First, I’m on Facebook. I use it to keep track of my friends and family without harassing them with “old man” telephone calls. I scroll through, see what everybody’s doing, click “like” if I actually like something (weird, huh?) and move on to real life. Handy as a hip pocket!
Second. I live in Canada. But I live in the one part of Canada (Vancouver) where it doesn’t really get cold and we hardly ever get snow. When we do get snow, it’s an event — kinda like Carnival in Rio except with winter coats, a lot more swearing and traffic accidents.
Okay? Stay with me.
This year, it snowed in Vangroovy – a bunch. We had a White Christmas. It was an event. I posted it on Facebook. Here’s the picture and here’s the caption.
“Okay, Mother Nature. Enough is enough. Go Home. You’re drunk.”
Then, a couple of days later, when there was more snow, I posted another picture – again with a caption.
“HEY, Mother Nature! Again with the snow? That’s it. I’ve had it. One more time and I’m taking legal action. How would you like a big fat Restraining Order, you bi … bad person?”
Me and my Facebook friends had a good laugh, and all was well with the world.
Then the snow went away. And I posted this picture …
AND ALL HELL BROKE LOOSE!
My post was deleted because … wait for it … the Zuckerberg Police said, “Your post goes against our Community Standards on hate speech.” Not only that, but I was warned that if I continued to flout these Community Standards, my account would come under review and my Facebook privileges could and probably would be taken away. (No more “Thumbs Up” for you – ya Nazi!)
To be fair, it wasn’t the picture that pissed them off; it was the caption. I can’t write the caption here just in case the Algorithms are still watching me (they probably are) but here’s the gist of it:
First word – D** — cease to exist.
Second word – Y** — not me but …
Third word — W**** — the colour of snow
Fourth word – D***** — residents of Hell
Apparently, if you’re going to criticize snow, you have to play nice or – uh – the snow? — will be offended? I think? (The Zuckerberg militia didn’t actually explain.)
Now, I could go on and on about the mindless, senseless, cyber monopoly called Facebook and how it has slithered its soulless tentacles into every aspect of our daily lives. I could mention that “the Big F” answers to no-one, and that Biden, Putin and the Pope combined don’t have the kind power Zuckerberg’s minions do. (Don’t they wish they did!) Or I could suggest that — of all the bizarre, stupid, ridiculous, hateful and downright harmful things I’ve seen on Facebook — controlling hate speech against snow doesn’t strike me as a top priority.
I could do all those things. But I’m not gonna. Cuz I’m a badass now. I’m walking tall. I’m talking tough. I’d drink my juice out of the carton if my wife would let me. Maybe I’ll just get a neck tattoo: “Born to flout Community Standards.” Yeah!
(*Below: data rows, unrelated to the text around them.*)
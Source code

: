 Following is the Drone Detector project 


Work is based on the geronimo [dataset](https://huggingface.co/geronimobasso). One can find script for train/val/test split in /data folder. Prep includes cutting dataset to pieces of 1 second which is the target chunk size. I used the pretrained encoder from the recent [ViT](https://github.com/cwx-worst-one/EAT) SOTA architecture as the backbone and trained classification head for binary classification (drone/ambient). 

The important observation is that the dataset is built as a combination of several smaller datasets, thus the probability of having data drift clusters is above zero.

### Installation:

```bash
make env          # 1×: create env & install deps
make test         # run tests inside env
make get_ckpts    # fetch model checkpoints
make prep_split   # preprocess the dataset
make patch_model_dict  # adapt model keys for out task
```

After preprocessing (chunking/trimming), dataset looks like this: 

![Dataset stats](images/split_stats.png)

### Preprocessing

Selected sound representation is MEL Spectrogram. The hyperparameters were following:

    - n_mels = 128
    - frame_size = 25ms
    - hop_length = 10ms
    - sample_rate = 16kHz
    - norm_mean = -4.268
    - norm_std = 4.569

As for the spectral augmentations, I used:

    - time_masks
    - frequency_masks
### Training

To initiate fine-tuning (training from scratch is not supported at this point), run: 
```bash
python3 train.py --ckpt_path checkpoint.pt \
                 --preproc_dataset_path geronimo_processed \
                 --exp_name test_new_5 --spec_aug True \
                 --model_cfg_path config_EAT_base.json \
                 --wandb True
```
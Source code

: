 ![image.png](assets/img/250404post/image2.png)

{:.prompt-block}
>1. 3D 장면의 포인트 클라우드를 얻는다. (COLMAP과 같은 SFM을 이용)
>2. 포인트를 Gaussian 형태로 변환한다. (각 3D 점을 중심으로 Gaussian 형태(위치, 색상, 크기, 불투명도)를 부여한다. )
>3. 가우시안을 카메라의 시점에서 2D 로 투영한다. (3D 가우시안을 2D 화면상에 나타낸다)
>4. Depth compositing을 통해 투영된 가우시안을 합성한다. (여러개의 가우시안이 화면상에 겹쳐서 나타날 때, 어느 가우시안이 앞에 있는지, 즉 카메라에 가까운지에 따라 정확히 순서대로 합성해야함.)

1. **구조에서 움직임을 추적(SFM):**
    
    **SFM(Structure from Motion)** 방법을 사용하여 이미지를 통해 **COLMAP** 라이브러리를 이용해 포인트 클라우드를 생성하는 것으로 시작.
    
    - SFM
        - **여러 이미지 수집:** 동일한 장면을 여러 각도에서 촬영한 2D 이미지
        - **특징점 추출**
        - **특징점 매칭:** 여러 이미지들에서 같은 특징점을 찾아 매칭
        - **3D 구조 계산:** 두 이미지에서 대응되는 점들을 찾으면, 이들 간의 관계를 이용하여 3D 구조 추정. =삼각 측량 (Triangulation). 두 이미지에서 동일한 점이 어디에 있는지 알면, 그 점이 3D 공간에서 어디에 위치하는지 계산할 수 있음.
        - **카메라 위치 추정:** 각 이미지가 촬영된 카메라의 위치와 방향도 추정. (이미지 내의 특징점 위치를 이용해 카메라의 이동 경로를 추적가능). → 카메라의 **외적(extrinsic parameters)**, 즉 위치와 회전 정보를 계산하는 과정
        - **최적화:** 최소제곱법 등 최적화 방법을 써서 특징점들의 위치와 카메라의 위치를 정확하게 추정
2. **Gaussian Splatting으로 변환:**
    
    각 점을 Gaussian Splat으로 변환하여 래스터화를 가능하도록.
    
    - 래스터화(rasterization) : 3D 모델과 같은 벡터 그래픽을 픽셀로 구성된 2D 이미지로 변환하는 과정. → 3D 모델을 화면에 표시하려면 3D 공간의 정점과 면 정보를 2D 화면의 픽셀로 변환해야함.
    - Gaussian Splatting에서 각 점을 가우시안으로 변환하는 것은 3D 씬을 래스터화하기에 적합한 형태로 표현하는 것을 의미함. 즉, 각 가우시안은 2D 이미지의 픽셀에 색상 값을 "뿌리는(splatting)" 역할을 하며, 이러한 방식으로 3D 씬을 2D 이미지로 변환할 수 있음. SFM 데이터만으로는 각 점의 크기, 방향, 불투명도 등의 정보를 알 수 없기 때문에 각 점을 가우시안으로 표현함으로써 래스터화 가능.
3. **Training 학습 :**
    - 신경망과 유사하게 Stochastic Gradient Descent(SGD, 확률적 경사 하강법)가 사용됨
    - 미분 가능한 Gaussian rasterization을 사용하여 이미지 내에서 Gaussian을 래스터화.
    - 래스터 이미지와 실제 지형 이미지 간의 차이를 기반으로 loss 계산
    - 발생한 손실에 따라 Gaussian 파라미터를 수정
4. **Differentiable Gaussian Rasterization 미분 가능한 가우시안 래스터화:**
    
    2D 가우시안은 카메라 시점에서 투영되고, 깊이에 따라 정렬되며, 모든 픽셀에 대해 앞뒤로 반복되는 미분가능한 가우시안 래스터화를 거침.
And I’ll misspell “flout,” cuz that’s the way guys like me roll!
6 thoughts on “Facebook Desperado”
Soon you’ll be attending meeting for badasses and organizing all kinds of shenanigans —- it’s the slippery slope.
Badasses don’t have meetings they just style and profile. cheers
Wow, you got more snow than we did at our place in Alberta!
Kind of takes the sensitivity of snowflakes to a new level…
We got a bunch this year and it was pretty for a couple of hours but after that … I refer to my earlier statement. cheers
The mistakes you’ve made here are perfectly clear to me:
2. You can’t go around issuing death-threats to anything on the basis of colour.*
1. You haven’t deleted faecesbook yet. Eat the peach! Bite the bullet! Wind the frog!
* Of course, that’s not your error; it’s the fault of generic machine algorithms, and indicative of how their moronic creators fail to comprehend that they’re at the peak on the Dunning-Kruger scale.
PS how might one misspell ‘flout’? ‘Flowt’, maybe?